Meteorology is gaining a leading role in Smart Agriculture (or Agriculture 4.0) sector, where digital technologies are applied to the primary sector, meteorology is gaining a leading role. In agronomic activities, and in particular in precision agriculture, the availability of reliable and consistent meteorological data allows optimisation of choices, actions and therefore results. The application of modular and proportionate responses to specific situations delivers benefits in terms of effectiveness, resource saving and environmental impact. Moreover, the possibility of using integrated innovation systems in agriculture requires the application of digital technology to the meteorological and climatological components of processes. In most cases, the data provided by meteorological services is adequate, but often (e.g. for irrigation, treatments) it may be necessary to use more detailed information, which is obtained by refining the representativeness of existing data or by using dedicated sensors (e.g. to capture solar radiation, ground or soil temperature).

The data provided by Hypermeteo possess these characteristics and are therefore suitable for integration into systems and platforms supporting agricultural and agronomic activities.


Hypermeteo is designed to integrate into third-party applications for the development of push notification services (via API) for adverse weather phenomena based on the position of the user or other devices that can be located (e.g. black box vehicles).

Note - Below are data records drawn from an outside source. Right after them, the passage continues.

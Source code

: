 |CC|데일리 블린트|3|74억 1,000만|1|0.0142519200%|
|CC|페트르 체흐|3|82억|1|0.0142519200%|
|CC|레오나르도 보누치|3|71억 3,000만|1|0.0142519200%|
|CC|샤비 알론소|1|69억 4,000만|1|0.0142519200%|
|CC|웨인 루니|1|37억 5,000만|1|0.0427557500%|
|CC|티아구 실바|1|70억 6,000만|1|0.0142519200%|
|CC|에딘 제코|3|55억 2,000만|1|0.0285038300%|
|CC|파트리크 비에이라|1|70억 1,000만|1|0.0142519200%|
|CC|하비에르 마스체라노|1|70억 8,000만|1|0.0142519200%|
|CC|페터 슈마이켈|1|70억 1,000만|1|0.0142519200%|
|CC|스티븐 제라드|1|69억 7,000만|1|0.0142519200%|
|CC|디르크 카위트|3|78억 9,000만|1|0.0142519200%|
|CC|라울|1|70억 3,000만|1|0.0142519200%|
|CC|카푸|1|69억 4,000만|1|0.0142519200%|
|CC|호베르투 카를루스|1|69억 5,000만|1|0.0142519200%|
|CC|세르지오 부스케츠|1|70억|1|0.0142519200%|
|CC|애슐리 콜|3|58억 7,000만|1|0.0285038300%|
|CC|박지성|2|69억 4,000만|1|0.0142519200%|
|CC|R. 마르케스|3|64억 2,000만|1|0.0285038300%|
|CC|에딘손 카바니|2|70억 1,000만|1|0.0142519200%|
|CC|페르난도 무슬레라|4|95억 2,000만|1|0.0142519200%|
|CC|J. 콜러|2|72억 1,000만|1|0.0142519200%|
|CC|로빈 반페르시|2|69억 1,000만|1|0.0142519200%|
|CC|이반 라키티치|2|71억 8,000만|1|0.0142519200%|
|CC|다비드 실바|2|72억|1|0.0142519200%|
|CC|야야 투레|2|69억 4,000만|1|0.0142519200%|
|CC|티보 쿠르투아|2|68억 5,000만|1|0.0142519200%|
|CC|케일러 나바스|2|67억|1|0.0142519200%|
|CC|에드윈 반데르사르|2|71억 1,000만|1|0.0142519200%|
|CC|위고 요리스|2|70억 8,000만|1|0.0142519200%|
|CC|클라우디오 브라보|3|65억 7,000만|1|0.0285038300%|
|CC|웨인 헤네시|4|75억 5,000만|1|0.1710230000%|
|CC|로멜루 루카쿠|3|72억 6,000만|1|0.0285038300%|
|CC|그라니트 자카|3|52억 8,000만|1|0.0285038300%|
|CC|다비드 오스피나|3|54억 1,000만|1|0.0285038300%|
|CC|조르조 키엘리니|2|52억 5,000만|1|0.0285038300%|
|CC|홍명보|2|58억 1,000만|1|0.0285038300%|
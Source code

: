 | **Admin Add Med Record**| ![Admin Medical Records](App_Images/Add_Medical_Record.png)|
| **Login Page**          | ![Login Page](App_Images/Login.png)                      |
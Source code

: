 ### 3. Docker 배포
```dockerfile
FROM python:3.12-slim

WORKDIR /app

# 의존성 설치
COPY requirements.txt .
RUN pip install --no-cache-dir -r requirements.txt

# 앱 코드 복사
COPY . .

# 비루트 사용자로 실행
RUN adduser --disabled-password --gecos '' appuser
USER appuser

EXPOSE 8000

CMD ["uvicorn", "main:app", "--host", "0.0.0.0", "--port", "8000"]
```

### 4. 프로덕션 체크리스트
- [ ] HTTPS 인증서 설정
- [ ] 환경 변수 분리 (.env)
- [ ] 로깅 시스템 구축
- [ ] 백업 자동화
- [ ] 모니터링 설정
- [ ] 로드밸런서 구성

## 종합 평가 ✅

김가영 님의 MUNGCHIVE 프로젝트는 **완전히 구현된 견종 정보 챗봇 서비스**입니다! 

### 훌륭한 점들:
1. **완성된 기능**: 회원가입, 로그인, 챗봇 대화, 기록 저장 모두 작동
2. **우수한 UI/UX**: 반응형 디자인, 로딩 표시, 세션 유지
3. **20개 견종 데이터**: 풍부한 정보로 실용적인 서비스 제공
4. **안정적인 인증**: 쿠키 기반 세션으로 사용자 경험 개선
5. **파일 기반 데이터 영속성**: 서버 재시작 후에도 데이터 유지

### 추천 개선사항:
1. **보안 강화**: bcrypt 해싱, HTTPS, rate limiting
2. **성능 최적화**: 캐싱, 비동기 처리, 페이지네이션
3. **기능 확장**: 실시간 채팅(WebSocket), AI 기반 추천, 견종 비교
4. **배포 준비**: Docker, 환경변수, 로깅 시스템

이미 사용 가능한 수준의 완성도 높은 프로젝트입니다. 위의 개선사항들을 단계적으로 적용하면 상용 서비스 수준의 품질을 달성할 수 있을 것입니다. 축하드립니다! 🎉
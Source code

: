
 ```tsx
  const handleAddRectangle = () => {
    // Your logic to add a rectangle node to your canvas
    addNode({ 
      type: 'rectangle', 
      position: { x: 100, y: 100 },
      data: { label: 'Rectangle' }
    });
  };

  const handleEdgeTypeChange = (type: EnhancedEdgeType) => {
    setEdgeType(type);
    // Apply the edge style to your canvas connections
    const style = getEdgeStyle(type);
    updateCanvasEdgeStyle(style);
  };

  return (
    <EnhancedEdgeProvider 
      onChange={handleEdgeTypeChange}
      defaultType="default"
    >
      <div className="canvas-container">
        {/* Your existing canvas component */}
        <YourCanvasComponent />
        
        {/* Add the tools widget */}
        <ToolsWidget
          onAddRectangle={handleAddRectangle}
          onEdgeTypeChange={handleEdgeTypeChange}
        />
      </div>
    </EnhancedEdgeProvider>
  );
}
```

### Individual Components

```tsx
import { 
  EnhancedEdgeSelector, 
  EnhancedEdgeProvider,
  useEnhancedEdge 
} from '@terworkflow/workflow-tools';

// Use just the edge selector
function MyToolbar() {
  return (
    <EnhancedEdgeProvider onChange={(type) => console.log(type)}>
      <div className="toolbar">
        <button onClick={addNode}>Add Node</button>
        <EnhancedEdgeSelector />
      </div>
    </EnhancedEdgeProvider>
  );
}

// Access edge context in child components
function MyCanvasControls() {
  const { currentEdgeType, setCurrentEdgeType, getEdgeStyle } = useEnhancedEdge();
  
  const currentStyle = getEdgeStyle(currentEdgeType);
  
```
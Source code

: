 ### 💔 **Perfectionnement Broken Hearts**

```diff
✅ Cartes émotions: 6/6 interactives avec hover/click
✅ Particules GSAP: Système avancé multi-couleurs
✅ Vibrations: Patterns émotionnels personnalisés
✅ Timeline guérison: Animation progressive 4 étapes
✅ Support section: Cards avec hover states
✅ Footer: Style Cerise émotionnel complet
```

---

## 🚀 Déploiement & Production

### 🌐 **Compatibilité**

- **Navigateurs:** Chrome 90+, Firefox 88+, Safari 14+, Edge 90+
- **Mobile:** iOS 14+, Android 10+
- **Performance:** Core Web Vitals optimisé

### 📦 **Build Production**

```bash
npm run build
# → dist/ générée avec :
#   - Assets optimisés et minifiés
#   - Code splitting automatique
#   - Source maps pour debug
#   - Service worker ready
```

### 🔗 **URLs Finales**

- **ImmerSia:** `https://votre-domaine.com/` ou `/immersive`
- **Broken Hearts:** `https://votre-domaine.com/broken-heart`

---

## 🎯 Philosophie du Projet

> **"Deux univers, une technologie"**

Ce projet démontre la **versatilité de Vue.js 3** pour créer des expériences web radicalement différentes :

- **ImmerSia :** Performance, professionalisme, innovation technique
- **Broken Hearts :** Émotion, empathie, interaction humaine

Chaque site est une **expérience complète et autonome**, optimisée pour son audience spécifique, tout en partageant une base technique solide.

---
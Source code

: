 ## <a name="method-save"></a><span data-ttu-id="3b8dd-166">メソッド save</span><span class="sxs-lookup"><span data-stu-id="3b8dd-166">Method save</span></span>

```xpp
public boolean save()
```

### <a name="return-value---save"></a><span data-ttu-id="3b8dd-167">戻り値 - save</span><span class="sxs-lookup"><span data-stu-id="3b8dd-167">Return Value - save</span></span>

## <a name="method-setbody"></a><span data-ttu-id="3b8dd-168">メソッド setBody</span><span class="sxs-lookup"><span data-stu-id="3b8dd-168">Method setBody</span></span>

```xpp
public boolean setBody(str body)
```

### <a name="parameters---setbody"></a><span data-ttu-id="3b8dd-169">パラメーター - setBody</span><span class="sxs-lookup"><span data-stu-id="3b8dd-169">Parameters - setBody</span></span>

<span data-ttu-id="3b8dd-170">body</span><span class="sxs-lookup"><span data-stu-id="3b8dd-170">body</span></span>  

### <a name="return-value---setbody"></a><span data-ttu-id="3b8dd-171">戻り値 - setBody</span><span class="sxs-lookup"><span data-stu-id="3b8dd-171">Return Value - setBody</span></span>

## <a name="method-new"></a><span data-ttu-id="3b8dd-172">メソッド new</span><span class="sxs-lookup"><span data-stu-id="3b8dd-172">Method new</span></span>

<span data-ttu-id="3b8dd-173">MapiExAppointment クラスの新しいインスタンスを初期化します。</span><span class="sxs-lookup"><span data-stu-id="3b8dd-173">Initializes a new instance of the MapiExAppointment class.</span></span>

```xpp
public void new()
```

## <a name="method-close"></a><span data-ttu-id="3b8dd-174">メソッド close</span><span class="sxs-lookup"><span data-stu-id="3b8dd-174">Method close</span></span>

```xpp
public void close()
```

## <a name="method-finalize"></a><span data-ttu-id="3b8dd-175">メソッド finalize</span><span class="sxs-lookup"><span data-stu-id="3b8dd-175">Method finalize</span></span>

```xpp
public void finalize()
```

Data types (historical, real-time or forecast), weather phenomena (e.g. snowstorm, storm, heavy rain, wind, etc.) and thresholds are customisable to suit the purpose of the application and the end user.


Risk indicators are a key tool in the insurance sector for several reasons:

  • to guide the policy of taking risks from adverse weather conditions,
  • calibrate the limits of the guarantee provided (deductible, overdrafts, maximum compensation),
  • support analysts in pricing

Hypermeteo’s thirty-year historical dataset covers a sufficiently long, and therefore representative, time window to derive the actual probability distribution of the phenomena. It is configured to provide a solution that allows to measure the frequency of a given past event and, therefore, to estimate the probability of its occurrence in the future; given its spatial and temporal homogeneity and the available data grids, it is possible to carry out an extensive analysis on the geographical area of ​​interest, whether regional, national or global.

Moreover, based on the expertise of our data scientists, Radarmeteo is able to support customer organisations in the determination of territorial risk indicators for the main atmospheric adverse events. Interaction with the customer during the analysis process will allow to define conventional evaluation criteria for probability and severity of damage in order to achieve the necessary calibration of the indicator.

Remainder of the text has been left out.